When the storyline started to focus too long on Cherry's role in Society above the drift, including frequent and robust descriptions of hair, clothing, rooms, characters, and the like, I felt my attention waning. For all that the pictures were well painted and the life she led was just as valid as the one below, just as vital to grasping the whole of her character...well...I got a little bored with it. Below the drift was just more interesting to me.
Maybe because Hawke was below the drift. Micajah Hawke. He definitely held my interest. He is just as dual-natured as Cherry herself, but he's in a class all his own. Mysterious, seductive, urbane on one hand, and masculine, hard-working, intensely focused on the other. Unlike Cherry, who often suffers from the perils of her youth, Hawke is in all ways adult. World-wise, jaded, and very, very uncompromising. He is darkness personified, a darkness that both revels in and reviles that which seeks its shadowy embrace.
The relationship, such as it is, between Hawke and Cherry reminded me of the early books in Karen Marie Moning's Fever series, because Micajah Hawke could be Jericho Z. Barrons' equally inscrutable but slightly less immortal brother. And at every single one of Hawke's tight-jawed, "Miss Black" utterances, I heard "Miss Lane" echoing in Barron's deep voice.
Less fortunately, Cherry reminded me of Mac in more ways than one. That's not quite a good thing, because I spent most of the Fever series in various stages of annoyance with Mac's immaturity, even as I loved her fighting nature, and that's exactly the vibe Cherry was throwing off in her own story (though, admittedly, to a much less annoying extent). If, however, Cherry and Hawke have nearly as incendiary a relationship as Moning's characters, well...I'll suck it up just as I did before, because that's one phenomenally bumpy and hellaciously fun ride.
Even with this being a series debut, with my expectations set to accept a certain number of unanswered questions, there were a few too many plot threads left unresolved or characters unexplained for me to be completely satisfied with the story itself.

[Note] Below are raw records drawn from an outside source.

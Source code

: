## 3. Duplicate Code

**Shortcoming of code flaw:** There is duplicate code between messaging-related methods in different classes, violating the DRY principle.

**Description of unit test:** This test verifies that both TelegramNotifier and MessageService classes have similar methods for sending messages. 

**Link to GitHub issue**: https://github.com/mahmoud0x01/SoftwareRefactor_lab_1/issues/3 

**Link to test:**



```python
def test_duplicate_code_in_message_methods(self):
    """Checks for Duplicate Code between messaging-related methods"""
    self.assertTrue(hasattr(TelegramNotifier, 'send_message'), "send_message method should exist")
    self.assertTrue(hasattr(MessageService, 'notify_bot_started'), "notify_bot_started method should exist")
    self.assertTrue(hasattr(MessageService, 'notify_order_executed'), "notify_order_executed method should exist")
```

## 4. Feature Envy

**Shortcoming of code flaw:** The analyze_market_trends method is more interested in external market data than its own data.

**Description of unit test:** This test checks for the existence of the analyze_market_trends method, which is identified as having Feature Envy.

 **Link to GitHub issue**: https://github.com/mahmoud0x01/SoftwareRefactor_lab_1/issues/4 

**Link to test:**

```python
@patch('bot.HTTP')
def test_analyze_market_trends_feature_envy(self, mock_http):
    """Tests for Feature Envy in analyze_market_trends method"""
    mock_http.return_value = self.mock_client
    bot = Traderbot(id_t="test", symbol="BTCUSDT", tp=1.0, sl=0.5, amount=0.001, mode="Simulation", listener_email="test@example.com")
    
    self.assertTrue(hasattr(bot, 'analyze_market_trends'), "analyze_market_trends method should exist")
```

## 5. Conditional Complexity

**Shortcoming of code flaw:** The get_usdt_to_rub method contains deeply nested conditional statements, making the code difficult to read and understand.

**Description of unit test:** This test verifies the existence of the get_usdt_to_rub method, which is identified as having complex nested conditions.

Because of that, my biggest issue with this book is that as a whole, it read more like a prelude or prologue to a series than it did a fully satisfying book that stands on its own merits. While one or two plot threads may have been tied up at the end, many more linger, and those that were tied up weren't really the most intriguing of the lot.
It was, however, exquisitely clever in its conception and beautiful in its construction. The characters are vibrant, complex, and complicated. The world they live in is deceptive and dangerous. For me, this debut just had a little too much focus on the series setup at the expense of story elements for the individual book. If the series progresses with a larger emphasis on story now that a majority of the setup is laid, The St. Croix Chronicles may very well be my next personal reading addiction and Cooper my newest must-read author.